The Puzzle of Present Events
Trying to understand the continuous welter of world events is like attempting a 5,000-piece jigsaw puzzle without the box’s cover image. It’s difficult enough with the full picture in view, but faced with only a pile of unassembled pieces, most would simply ignore the task. The constant flow of troubling news events can be just as confusing. Chaos seems to rule everywhere across the globe. Information rains down, but without context we cannot understand and cope.
Is there a way to contextualize the onrush of events? Are there filters we can use to separate out the particulars and understand the general?
The Bible offers several such schemas, one of them in the form of the Four Horsemen of the Apocalypse—four horses and their riders galloping across the world, bringing a variety of chaotic conditions. Because the late-first-century book of Revelation is itself a puzzle to most, filled as it is with descriptions of unusual visions, it has invited many contradictory interpretations. Yet there are keys to understanding it.

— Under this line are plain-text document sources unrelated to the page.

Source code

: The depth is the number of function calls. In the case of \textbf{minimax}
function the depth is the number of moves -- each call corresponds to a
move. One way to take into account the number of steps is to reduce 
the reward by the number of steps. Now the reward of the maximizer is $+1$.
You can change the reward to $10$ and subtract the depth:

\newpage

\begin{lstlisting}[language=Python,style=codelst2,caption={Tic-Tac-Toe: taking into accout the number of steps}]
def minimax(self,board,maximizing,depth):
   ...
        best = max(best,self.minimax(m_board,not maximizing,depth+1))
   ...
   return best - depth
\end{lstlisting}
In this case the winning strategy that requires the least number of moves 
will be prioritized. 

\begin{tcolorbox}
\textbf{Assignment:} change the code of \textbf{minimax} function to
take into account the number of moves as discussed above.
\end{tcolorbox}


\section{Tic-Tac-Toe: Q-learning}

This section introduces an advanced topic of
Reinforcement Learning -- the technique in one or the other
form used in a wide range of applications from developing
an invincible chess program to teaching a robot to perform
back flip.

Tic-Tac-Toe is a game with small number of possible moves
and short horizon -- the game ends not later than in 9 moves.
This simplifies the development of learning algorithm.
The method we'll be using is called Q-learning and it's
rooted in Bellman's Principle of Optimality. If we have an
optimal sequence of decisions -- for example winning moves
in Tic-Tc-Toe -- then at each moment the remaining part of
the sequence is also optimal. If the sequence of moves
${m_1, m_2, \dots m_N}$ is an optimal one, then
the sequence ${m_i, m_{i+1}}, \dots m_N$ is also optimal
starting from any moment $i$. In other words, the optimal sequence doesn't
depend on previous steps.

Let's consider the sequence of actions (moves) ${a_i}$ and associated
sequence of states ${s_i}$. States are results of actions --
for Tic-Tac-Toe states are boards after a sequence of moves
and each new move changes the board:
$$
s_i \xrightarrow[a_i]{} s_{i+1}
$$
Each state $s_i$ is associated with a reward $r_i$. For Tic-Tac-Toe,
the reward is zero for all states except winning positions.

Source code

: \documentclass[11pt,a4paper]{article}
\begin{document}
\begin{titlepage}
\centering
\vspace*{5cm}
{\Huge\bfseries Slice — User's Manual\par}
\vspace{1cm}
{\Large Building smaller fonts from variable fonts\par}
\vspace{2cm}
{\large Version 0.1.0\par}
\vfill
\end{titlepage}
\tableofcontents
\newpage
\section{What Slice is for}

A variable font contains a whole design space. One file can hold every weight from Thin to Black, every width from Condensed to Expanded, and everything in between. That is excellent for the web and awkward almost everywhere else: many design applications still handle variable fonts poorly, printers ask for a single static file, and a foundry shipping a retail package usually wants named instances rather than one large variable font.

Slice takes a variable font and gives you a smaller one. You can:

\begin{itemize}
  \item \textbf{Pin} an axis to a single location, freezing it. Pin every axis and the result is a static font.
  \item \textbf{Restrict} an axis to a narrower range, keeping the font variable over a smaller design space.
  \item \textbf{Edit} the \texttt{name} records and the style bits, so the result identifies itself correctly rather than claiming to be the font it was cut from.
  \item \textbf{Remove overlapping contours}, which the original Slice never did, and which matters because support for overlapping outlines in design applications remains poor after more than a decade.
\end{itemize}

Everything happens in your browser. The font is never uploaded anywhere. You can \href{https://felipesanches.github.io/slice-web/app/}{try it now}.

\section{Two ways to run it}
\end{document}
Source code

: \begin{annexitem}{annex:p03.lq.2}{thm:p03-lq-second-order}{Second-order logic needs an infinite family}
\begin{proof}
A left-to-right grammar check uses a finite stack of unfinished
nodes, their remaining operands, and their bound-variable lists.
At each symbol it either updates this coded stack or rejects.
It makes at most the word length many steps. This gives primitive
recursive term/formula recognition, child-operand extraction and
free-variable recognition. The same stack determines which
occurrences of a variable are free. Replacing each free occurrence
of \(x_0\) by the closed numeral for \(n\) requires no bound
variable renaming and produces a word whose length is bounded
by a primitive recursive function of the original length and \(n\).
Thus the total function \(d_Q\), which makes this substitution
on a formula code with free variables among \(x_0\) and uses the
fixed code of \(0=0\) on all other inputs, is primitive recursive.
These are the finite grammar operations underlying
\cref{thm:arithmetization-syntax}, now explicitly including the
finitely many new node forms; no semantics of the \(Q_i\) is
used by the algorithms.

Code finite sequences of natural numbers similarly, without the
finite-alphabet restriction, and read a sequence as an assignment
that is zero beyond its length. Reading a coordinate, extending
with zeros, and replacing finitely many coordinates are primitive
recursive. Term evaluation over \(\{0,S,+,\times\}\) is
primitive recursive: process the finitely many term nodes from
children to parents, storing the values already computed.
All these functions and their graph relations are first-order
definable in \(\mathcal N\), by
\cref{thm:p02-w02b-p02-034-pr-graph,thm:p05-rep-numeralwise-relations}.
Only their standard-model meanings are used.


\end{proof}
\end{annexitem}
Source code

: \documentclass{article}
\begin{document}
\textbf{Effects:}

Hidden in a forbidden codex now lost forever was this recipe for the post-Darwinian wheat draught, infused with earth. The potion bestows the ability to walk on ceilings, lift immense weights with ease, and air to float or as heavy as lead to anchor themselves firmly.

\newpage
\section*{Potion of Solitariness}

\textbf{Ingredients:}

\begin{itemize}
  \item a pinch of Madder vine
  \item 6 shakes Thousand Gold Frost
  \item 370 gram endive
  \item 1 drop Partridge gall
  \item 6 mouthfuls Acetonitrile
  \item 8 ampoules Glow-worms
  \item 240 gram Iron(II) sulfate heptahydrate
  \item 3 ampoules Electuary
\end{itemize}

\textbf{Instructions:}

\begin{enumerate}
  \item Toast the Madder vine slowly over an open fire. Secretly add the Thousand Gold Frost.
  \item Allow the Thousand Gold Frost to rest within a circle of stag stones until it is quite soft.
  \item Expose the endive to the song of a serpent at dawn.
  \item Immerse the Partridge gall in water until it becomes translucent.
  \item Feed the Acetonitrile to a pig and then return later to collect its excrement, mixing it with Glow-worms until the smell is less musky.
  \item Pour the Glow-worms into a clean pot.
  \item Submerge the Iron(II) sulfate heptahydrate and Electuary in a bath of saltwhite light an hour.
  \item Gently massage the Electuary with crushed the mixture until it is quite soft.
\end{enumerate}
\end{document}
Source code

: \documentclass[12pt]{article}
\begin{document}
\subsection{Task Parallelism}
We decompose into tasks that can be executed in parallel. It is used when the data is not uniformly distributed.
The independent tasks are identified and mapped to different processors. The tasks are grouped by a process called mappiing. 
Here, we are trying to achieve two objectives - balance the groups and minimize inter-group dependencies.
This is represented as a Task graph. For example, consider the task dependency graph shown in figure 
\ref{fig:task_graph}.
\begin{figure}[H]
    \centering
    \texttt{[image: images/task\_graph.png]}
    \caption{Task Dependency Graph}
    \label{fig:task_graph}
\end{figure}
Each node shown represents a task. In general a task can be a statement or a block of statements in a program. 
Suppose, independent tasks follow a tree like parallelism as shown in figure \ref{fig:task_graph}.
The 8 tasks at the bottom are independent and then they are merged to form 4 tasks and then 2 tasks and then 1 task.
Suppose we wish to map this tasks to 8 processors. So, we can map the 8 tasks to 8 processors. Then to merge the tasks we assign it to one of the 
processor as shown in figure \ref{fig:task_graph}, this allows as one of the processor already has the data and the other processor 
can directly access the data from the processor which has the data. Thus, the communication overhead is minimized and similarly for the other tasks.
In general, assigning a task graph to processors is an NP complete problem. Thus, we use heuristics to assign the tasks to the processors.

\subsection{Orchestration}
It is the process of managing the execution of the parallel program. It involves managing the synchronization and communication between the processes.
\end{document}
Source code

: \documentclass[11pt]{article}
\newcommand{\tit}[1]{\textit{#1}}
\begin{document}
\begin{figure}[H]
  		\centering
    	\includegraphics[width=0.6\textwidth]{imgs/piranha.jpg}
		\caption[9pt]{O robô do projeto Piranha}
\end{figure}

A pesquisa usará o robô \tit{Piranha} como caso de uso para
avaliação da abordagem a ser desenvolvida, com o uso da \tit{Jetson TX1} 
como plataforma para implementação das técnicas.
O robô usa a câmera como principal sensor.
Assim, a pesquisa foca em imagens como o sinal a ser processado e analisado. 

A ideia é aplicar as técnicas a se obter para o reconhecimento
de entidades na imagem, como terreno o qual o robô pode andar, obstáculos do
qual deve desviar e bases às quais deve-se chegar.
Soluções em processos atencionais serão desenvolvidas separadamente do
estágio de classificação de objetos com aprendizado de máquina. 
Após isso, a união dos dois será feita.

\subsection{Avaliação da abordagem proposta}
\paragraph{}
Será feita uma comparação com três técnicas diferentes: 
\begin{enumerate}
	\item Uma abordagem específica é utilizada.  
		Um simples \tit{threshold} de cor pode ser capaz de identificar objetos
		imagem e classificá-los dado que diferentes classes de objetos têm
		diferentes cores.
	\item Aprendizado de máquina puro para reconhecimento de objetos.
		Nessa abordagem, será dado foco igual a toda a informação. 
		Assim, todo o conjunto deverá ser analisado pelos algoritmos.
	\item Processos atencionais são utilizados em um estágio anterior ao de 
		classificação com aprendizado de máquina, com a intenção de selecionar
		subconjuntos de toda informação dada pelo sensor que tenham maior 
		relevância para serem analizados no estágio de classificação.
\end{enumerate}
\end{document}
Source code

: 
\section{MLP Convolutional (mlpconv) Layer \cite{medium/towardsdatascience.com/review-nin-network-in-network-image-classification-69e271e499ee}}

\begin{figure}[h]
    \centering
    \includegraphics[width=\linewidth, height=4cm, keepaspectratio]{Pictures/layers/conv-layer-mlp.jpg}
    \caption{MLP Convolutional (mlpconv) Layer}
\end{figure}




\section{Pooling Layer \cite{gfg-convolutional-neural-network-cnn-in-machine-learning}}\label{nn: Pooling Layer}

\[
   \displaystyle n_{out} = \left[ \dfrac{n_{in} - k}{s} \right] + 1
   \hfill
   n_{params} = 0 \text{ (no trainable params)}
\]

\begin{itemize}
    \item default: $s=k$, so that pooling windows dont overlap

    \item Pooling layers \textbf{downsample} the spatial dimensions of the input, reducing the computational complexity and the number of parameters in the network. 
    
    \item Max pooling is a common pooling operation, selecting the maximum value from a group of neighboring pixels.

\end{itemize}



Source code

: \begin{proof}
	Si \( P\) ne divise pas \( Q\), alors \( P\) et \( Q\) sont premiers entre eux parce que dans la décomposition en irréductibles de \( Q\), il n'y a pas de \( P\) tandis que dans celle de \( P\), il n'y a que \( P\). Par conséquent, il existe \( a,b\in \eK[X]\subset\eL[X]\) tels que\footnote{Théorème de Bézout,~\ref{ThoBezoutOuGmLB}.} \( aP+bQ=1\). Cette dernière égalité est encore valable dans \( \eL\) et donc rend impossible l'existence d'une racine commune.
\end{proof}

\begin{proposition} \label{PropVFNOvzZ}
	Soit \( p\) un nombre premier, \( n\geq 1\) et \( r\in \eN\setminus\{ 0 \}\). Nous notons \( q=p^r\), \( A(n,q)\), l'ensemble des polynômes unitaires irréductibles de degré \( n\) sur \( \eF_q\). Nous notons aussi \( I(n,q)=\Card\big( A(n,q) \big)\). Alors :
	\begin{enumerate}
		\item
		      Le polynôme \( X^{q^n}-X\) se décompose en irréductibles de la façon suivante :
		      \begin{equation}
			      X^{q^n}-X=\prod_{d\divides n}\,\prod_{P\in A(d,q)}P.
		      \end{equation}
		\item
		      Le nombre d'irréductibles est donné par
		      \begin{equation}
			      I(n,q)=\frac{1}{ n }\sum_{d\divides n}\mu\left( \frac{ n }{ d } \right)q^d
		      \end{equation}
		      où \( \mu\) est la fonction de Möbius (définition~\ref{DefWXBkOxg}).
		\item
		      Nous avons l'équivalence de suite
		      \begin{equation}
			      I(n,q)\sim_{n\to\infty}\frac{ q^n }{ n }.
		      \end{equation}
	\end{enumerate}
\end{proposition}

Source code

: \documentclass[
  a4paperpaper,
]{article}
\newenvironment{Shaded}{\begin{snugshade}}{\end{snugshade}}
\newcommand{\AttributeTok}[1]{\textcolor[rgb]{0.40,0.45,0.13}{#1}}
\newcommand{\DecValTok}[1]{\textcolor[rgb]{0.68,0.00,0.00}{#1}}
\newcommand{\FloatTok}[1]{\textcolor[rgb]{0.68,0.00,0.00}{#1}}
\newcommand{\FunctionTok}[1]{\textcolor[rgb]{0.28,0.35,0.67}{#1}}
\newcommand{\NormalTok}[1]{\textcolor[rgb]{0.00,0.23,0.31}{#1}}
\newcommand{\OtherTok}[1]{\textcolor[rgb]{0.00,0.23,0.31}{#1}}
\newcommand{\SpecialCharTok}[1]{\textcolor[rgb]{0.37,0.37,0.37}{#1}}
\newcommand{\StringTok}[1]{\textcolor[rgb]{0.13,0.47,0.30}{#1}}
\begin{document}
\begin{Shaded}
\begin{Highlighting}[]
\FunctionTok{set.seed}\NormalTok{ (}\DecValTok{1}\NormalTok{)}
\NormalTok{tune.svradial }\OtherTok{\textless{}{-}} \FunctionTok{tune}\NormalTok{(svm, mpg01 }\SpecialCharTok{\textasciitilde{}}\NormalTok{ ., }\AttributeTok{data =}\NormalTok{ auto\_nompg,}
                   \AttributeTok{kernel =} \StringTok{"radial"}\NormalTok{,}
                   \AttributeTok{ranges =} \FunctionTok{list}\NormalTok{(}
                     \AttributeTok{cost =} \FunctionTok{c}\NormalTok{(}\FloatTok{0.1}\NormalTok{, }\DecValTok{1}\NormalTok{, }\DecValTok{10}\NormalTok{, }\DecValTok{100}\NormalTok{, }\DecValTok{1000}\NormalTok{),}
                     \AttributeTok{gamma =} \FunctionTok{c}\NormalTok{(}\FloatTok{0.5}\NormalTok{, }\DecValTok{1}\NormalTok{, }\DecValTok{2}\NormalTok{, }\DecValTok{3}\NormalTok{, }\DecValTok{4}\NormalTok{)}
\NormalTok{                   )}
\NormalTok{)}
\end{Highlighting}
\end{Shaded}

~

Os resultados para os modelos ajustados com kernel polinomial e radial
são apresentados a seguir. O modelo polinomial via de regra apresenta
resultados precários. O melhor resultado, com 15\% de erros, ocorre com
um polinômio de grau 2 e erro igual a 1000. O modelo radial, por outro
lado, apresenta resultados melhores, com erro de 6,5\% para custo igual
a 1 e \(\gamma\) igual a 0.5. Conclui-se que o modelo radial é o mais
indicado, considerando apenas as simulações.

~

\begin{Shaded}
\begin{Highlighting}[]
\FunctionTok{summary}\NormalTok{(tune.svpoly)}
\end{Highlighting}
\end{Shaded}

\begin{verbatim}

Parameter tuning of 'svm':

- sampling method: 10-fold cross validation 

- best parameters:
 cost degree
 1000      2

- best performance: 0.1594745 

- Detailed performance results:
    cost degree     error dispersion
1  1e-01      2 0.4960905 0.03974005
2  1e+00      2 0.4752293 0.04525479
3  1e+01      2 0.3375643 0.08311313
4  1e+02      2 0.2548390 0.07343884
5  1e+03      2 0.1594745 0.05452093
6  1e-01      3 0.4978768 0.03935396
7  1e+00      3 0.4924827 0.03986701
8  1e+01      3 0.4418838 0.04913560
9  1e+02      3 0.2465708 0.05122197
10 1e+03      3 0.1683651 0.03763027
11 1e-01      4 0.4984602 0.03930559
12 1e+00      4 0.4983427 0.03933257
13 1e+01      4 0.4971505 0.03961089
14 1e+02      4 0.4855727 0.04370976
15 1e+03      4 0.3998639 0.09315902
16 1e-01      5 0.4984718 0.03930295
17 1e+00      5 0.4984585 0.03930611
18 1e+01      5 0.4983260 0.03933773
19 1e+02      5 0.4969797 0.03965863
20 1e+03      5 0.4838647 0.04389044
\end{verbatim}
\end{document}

One is that the individual in Revelation deemed worthy to explain events that trend toward the close of this human era is the same one who had explained them to a small group of students 65 years earlier. The resurrected Christ is pictured slowly opening a scroll with seven seals. Each broken seal reveals a condition; the first four relate to the four horses and their riders. Yet what do they symbolize? In this case, it’s not sufficient to have the image on the jigsaw box. We must also have an explanation of what the symbols mean. In Revelation we learn what each horseman represents: unrelenting conquest, war, scarcity, and sickness and death. In Jesus’ pre-resurrection answer to His disciples’ questions about what would lead to His return and its timing, He provided the interpretation of the four horsemen (see Matthew 24:3–8).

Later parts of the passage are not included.